Teknik tersebut menunjukkan bahwa keseriusan berbahasa yang dikelola dengan tepat dan efektif akan menciptakan situasi puitik dari permainan kata yang diasosiasikan sebagai “lucu”. Tentu saja, bukan konsep lucu dalam arti harfiah, yaitu menggelikan hati. Lucu dalam konteks estetik ini dipahami oleh Hasta Indriyana sebagai esensi dan ekspresi untuk mengarahkan ekstensi bahasa secara ontologis. Pilihan tersebut barangkali memiliki kecenderungan sebagai kamuflase. Ada kesadaran substansial yang melandasi estetika penyair dalam membaca wacana dan perkembangan puisi mutakhir. Bahasa puisi yang awalnya sakral ditransformasi menjadi profan, serius menjadi lucu. Serius dan lucu bagi Hasta Indriyana diibaratkan sebagai dualitas yang berelasi, sebagai oposisi yang membentuk harmoni. Dari gagasan menuju ke bentuk, dari bentuk kembali ke gagasan, dan keduanya saling mengisi, saling melengkapi. Bahasa yang lugas dan kocak menjadi metafora yang tidak sepenuhnya sederhana. Jika hendak disimpulkan, ia memilki kompleksitas abstrak sekaligus konkret, longgar sekaligus ketat, plural sekaligus singular, dan seterusnya.

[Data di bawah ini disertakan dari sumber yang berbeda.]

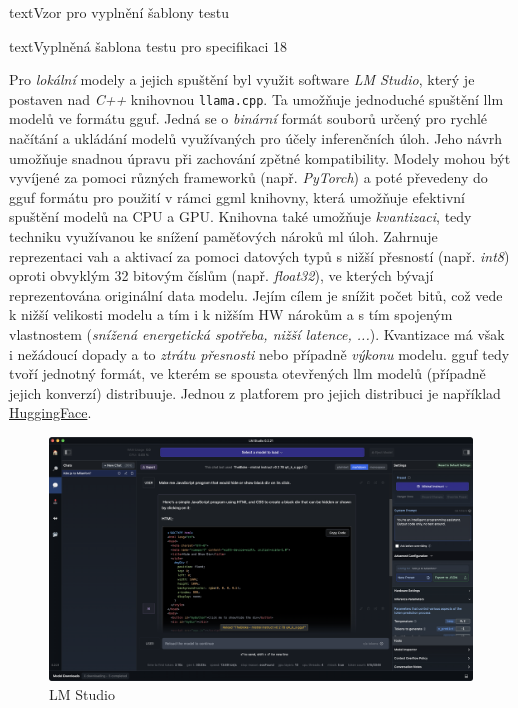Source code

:\documentclass[czech, ma, kiv, he, iso690numb, pdf, viewonly]{fasthesis}
\begin{document}
\begin{code}{text}{Vzor pro vyplnění šablony testu \label{lst:template}}
{\begin{code}{text}{Vyplněná šablona testu pro specifikaci 18 \label{lst:spec18}}
{            Pro \emph{lokální} modely a jejich spuštění byl využit software \textit{LM Studio}, který je postaven nad \textit{C++} knihovnou \verb|llama.cpp|. Ta umožňuje jednoduché spuštění \Gls{llm} modelů ve formátu \acrfull{gguf}. Jedná se o \textit{binární} formát souborů určený pro rychlé načítání a ukládání modelů využívaných pro účely inferenčních úloh. Jeho návrh umožňuje snadnou úpravu při zachování zpětné kompatibility. \cite{ggerganov_gguf} \cite{huggingface_gguf} Modely mohou být vyvíjené za pomoci různých frameworků (např. \textit{PyTorch}) a poté převedeny do \acrshort{gguf} formátu pro použití v rámci \acrshort{ggml} knihovny, která umožňuje efektivní spuštění modelů na CPU a GPU. Knihovna také umožňuje \emph{kvantizaci}, tedy techniku využívanou ke snížení paměťových nároků \acrshort{ml} úloh. Zahrnuje reprezentaci vah a aktivací za pomoci datových typů s nižší přesností (např. \textit{int8}) oproti obvyklým 32 bitovým číslům (např. \textit{float32}), ve kterých bývají reprezentována originální data modelu. Jejím cílem je snížit počet bitů, což vede k nižší velikosti modelu a tím i k nižším HW nárokům a s tím spojeným vlastnostem (\textit{snížená energetická spotřeba, nižší latence, ...}). Kvantizace má však i nežádoucí dopady a to \textit{ztrátu přesnosti} nebo případně \textit{výkonu} modelu. \cite{huggingface_quantization} \Acrshort{gguf} tedy tvoří jednotný formát, ve kterém se spousta otevřených \Gls{llm} modelů (případně jejich konverzí) distribuuje. Jednou z platforem pro jejich distribuci je například \href{https://huggingface.co}{HuggingFace}.

            \begin{figure}
                \includegraphics[width=\textwidth]{pic/lm_studio.png}
                \centering
                \caption{LM Studio}
                \label{fig:lm_studio}
            \end{figure}

}
\end{code}}
\end{code}
\end{document}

Konsep senada, bisa ditemukan dalam judul puisi, seperti “Di Toko Peti”, “Di Mall”, “Fried Chicken”, “Asu Cinta Padamu”, “Gerobak Afdruk”, “Tukang Edit Bahasa”, “Teman-Teman Maaf”, “Kopi”, “Selfie”, “Lebay”, “Gokil”, “Tubuh Bahasa”, “Kepo”, “Cemen”, “Rempong”, dan “Jadul”.

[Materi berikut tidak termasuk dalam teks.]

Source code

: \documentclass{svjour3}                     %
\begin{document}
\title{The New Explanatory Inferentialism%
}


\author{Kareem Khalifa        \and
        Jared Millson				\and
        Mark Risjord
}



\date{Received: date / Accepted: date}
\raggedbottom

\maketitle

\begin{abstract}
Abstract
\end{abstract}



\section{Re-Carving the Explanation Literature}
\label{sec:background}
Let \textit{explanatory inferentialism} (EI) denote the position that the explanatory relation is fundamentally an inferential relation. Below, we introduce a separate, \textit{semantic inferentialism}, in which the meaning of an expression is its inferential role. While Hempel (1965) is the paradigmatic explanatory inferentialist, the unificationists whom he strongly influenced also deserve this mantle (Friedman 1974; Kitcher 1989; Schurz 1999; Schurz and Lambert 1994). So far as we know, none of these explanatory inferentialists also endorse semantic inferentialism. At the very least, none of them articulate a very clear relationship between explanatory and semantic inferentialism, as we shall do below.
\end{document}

Sifat yang menggejala dalam pengalaman metaforis tersebut bisa ditemukan melalui dimensi narasi-narasi kecil, parsial, lokal, sehingga menunjukkan sifat yang plural dan kontekstual dalam diri penyair. Jika dikaitkan dalam dimensi pascamodern, sifat tersebut mengarah pada model pastiche, yaitu parodi yang kosong, netral, dan tanpa norma. Tidak ada lagi realitas yang representatif (parodi yang ditiru). Pastiche meniru imajinasi kita sendiri (subjektif), khususnya dalam imajinasi dan permainan bahasa. Sebagai contoh, puisi dengan judul “Gokil” berikut.
GOKIL
…
Diam-diam ia mangkir ketika
Seorang ahli bahasa mengajaknya
Berumah di halaman 456. Rumah
Yang bukan kampung halamannya
Rumah baik dan benar yang semua
Penghuninya waras, lurus, baku
Dan kaku
Gokil kawannya jancuk yang rumahnya
Di Jawa Timur. Gokil temannya asu
Di Jogja. Dan ia punya kembaran
Namanya edan, punya sepupu
Frasa luar biasa yang sering disebut oleh
Thukul Arwana. Gokil dilahirkan di
Jakarte, tempat elu dan gue
Dibesarkan
…
(“Gokil”, hlm 45-46, dalam Belajar Lucu dengan Serius)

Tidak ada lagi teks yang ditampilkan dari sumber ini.